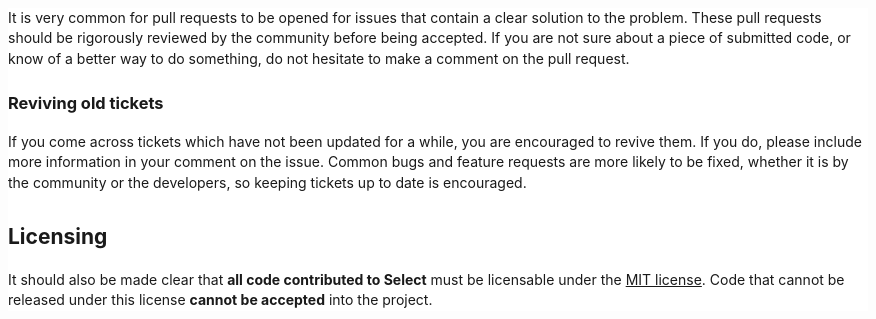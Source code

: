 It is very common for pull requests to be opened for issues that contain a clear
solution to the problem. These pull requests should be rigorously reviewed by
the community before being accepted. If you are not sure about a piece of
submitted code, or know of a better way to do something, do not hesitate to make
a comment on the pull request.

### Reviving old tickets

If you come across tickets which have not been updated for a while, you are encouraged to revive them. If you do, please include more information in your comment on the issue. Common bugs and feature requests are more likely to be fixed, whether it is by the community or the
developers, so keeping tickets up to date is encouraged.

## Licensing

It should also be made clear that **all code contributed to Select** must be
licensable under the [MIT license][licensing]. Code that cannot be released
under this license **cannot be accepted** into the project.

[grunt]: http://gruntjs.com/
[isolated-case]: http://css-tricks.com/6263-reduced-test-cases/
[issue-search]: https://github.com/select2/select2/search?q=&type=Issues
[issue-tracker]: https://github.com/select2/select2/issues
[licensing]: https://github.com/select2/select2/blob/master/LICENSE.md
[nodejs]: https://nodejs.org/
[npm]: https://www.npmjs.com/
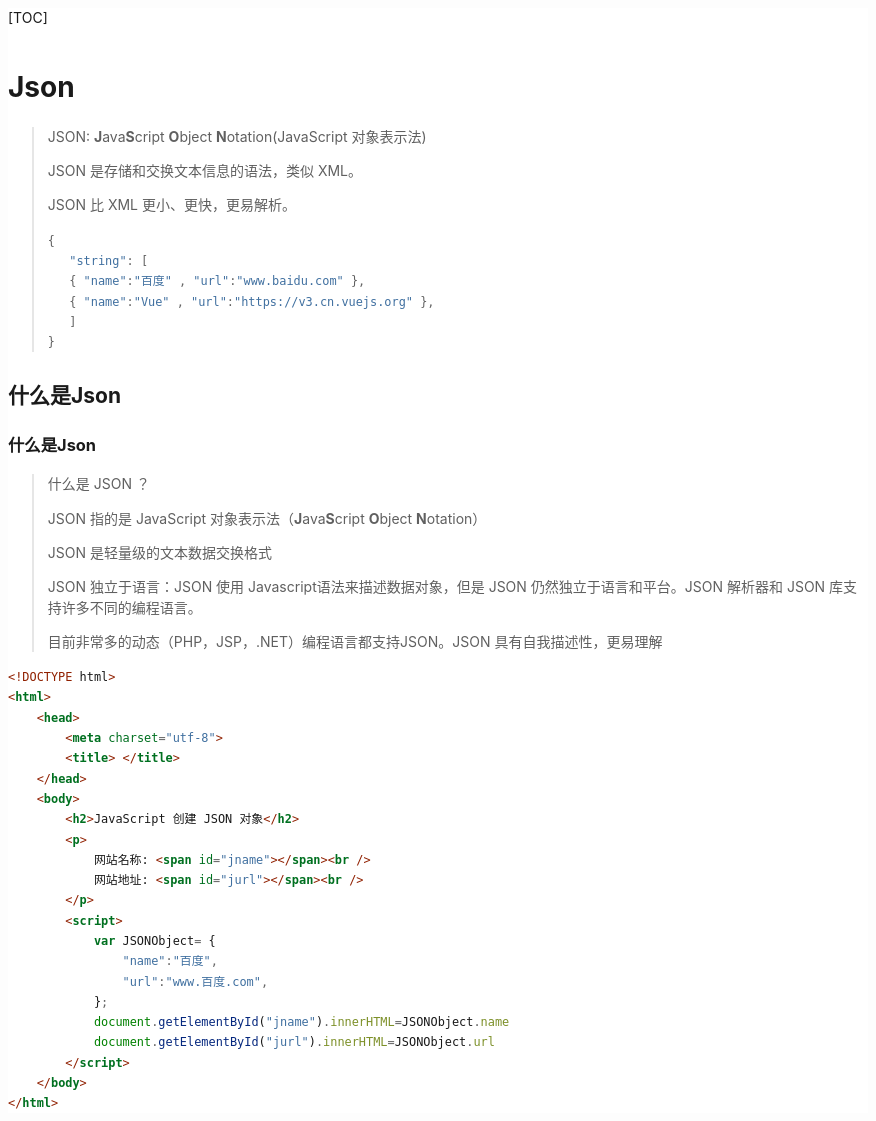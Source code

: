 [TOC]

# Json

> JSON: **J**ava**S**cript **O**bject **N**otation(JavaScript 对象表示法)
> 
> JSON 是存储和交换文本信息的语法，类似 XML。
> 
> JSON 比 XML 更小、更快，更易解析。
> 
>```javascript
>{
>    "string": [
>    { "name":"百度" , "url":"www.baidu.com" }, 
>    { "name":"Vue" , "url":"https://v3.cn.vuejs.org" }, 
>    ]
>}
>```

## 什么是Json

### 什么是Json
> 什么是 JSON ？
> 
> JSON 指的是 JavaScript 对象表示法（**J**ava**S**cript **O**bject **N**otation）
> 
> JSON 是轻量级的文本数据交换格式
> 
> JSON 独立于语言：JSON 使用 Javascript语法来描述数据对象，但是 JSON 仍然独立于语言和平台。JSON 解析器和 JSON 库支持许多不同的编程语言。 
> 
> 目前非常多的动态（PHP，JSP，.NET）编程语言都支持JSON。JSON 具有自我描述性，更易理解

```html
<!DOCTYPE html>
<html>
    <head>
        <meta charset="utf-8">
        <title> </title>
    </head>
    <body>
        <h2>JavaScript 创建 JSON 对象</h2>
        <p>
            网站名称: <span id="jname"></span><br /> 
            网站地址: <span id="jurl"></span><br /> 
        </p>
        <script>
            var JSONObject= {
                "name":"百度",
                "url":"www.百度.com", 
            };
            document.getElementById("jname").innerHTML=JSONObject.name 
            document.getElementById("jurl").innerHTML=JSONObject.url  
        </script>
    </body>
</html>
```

|---|

• _Task brief_
From the opening line of the entries above to the line that holds "### Reviving old tickets", inclusive, reproduce each line exactly and omit any picture.

• _Output for this exercise_
Source code

: It is very common for pull requests to be opened for issues that contain a clear
solution to the problem. These pull requests should be rigorously reviewed by
the community before being accepted. If you are not sure about a piece of
submitted code, or know of a better way to do something, do not hesitate to make
a comment on the pull request.

### Reviving old tickets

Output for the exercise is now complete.